祭りのビートとダイナミズム、民謡や神楽のメロディ、雅楽の典雅さ、浪花節の哀調、闇と静けさの美学、東洋の夢と西洋へのあこがれ、日本の作曲家たちは、そんな自分たちの国の「音の記憶」を元に、自分たちの時代の音楽を確実に生み落としていたのだ。
そんな「日本のクラシック音楽」が、今、二十一世紀を迎えて封印を解かれ、新しい時代の若き指揮者とオーケストラの手によって蘇る!」
「レコード芸術」十一月号に記された、作曲家・吉松隆氏のこの文章は、近代日本音楽の見事な復活宣言である。このマニュフェストを読んで心が動かない日本人の音楽好きがいるだろうか。近代日本産の「クラシック」は、確かに異様に冷遇されてきた。「クラシック」といえば、西洋伝来のものでなければならず、土着の音楽と西洋音楽を融合させる試みは、おおむね「前衛音楽」となり果て、一般の日本人の興味をひかなかった。しかし、衒学に堕することのない、人の心に訴える誠実な音楽も実は作られ続けてきたのだ。明治に西洋音楽を採り入れて以来約百年を経て、今ようやく私たちは、成熟の時を迎え、親近感を基調にしながらも、適度な距離感を以ってこうした近代日本音楽に接することができるようになったのではないだろうか。このCDの中にそうした精神と感性の成熟を読み取ることができる。
では、このCDの内容を紹介しよう。最初の二曲、つまり、外山雄三(一九三一年〜 )の「管弦楽のためのラプソディ」と近衛秀麿(一八九八年〜一九七三年)の「越天楽」は、日本の民謡や雅楽のいわば西洋音楽への「直訳」である。日本人である僕にとっては、「ちょいと出ました三角やろがぁ〜」の八木節をオーケストラでやられても何だか気恥ずかしく、滑稽にしか感じられないし、今更「越天楽」をオーケストラ編曲で聞きたいとも思わない。しかし、このCDの発売元のナクソスは、香港に本拠を置き、世界中にCDを供給する会社である。当然、この企画も、主に西洋人のためのものである。それを考えれば、確かに、西洋の人たちはこうした「直訳」を通して日本の伝統音楽に入門するのだろうな、と感じさせる音楽ではある。
三曲目の伊福部昭(一九一四年〜 )の「日本狂詩曲」は、日本と西洋が最も巧みにしかも自然に融合していると僕は感じる。

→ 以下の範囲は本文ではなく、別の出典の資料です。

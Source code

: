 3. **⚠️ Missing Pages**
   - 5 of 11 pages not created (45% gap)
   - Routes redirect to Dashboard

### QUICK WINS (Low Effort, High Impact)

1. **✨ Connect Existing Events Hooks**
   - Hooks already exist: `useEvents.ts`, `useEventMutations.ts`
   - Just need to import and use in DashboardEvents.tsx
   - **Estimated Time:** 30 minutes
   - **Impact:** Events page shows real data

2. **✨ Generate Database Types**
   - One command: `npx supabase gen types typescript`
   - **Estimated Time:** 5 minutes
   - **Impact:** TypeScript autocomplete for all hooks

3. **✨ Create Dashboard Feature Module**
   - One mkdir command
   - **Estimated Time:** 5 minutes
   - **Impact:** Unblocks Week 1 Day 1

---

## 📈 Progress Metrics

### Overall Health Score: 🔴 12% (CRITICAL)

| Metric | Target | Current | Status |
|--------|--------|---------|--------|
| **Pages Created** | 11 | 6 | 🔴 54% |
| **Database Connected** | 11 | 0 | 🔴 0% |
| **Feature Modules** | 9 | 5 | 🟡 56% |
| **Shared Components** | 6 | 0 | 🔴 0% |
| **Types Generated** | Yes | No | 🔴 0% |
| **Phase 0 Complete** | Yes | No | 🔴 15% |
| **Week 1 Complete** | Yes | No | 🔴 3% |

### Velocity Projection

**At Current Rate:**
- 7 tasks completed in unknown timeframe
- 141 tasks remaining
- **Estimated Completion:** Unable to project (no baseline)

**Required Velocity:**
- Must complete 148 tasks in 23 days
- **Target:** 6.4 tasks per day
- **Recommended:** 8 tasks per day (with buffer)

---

日本的な情念や風景を、見事に西洋音楽の器の中に表現している傑作である。戦前にこのような音楽が存在したことは驚嘆に値する。伊福部は、初代「ゴジラ」の映画音楽の作曲家でもあるが、このCDの中でも最もひらめきと才能と情念の深さを感じさせる作曲家である。
四曲目の芥川也寸志(一九二五年〜一九八九年)の「交響管弦楽のための音楽」は、都会の日本、高度成長の日本を音楽に仕立てたような、ガーシュウィン風の音楽であり、これはこれでけっこう楽しい。
最後の、僕と近い世代の吉松隆(一九五三年〜 )の「朱鷺(トキ)に寄せる哀歌」は、朱鷺の鳴き声や羽音を素材にした、実に透明な音楽である。僕は、美しくも悲しいこの曲に自然な親近感を覚える。
あなたも騙されたと思ってこのCDを購入してみてはいかがでしょうか。何と千円(秋葉原の石丸電気なら七八〇円!)で手に入ります。